Omega 6 Polyunsaturated Fatty Acid-Containing Phospholipids Enhance Neuronal Cell Mechanics And Touch In C. Elegans

Mechano-electrical transduction (MeT) channels embedded in neuronal cell membranes are essential for touch and proprioception. Little is understood about the interplay between native MeT channels and membrane phospholipids, in part because few techniques are available for altering plasma membrane composition in vivo. Here, we leverage genetic dissection, chemical complementation, and optogenetics to establish that arachidonic acid (AA), an omega 6 polyunsaturated fatty acid (PUFA), enhances touch sensation and mechanoelectrical transduction activity while incorporated into membrane phospholipids in C. elegans touch receptor neurons (TRNs). We found that arachidonic acid acts cell autonomously, since we show that enzymes needed for its synthesis are expressed in TRNs. We also established that the membrane viscoelastic properties of TRNs lacking omega 6 PUFAs are altered (i.e., membrane bending and viscosity), yielding less flexible membranes than wild type, as determined by atomic force microscopy (AFM) based single-tether extrusion.

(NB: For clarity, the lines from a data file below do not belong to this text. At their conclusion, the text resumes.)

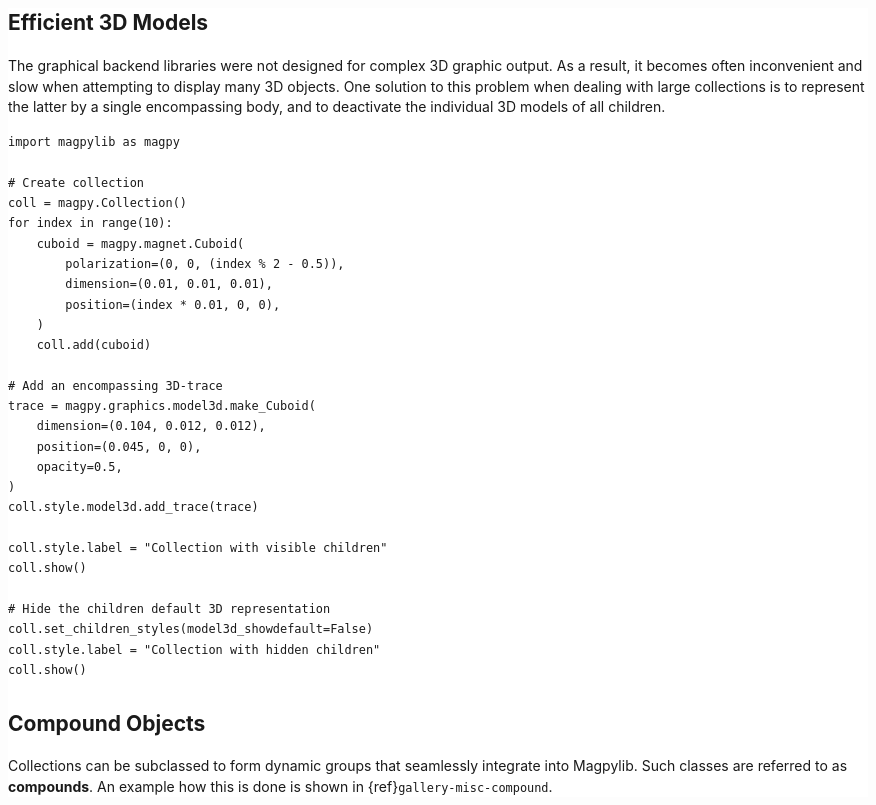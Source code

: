 ## Efficient 3D Models

The graphical backend libraries were not designed for complex 3D graphic output. As a result, it becomes often inconvenient and slow when attempting to display many 3D objects. One solution to this problem when dealing with large collections is to represent the latter by a single encompassing body, and to deactivate the individual 3D models of all children.

```{code-cell} ipython3
import magpylib as magpy

# Create collection
coll = magpy.Collection()
for index in range(10):
    cuboid = magpy.magnet.Cuboid(
        polarization=(0, 0, (index % 2 - 0.5)),
        dimension=(0.01, 0.01, 0.01),
        position=(index * 0.01, 0, 0),
    )
    coll.add(cuboid)

# Add an encompassing 3D-trace
trace = magpy.graphics.model3d.make_Cuboid(
    dimension=(0.104, 0.012, 0.012),
    position=(0.045, 0, 0),
    opacity=0.5,
)
coll.style.model3d.add_trace(trace)

coll.style.label = "Collection with visible children"
coll.show()

# Hide the children default 3D representation
coll.set_children_styles(model3d_showdefault=False)
coll.style.label = "Collection with hidden children"
coll.show()
```

## Compound Objects

Collections can be subclassed to form dynamic groups that seamlessly integrate into Magpylib. Such classes are referred to as **compounds**. An example how this is done is shown in {ref}`gallery-misc-compound`.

Our data suggest that the defect in touch sensation likely reflects a loss of mechanotransduction rather than lack of excitability or downstream signaling. These findings establish that polyunsaturated phospholipids are crucial determinants of both the biochemistry and mechanics of mechanoreceptor neurons and reinforce the idea that sensory mechanotransduction in animals relies on a cellular machine composed of both proteins and membrane lipids.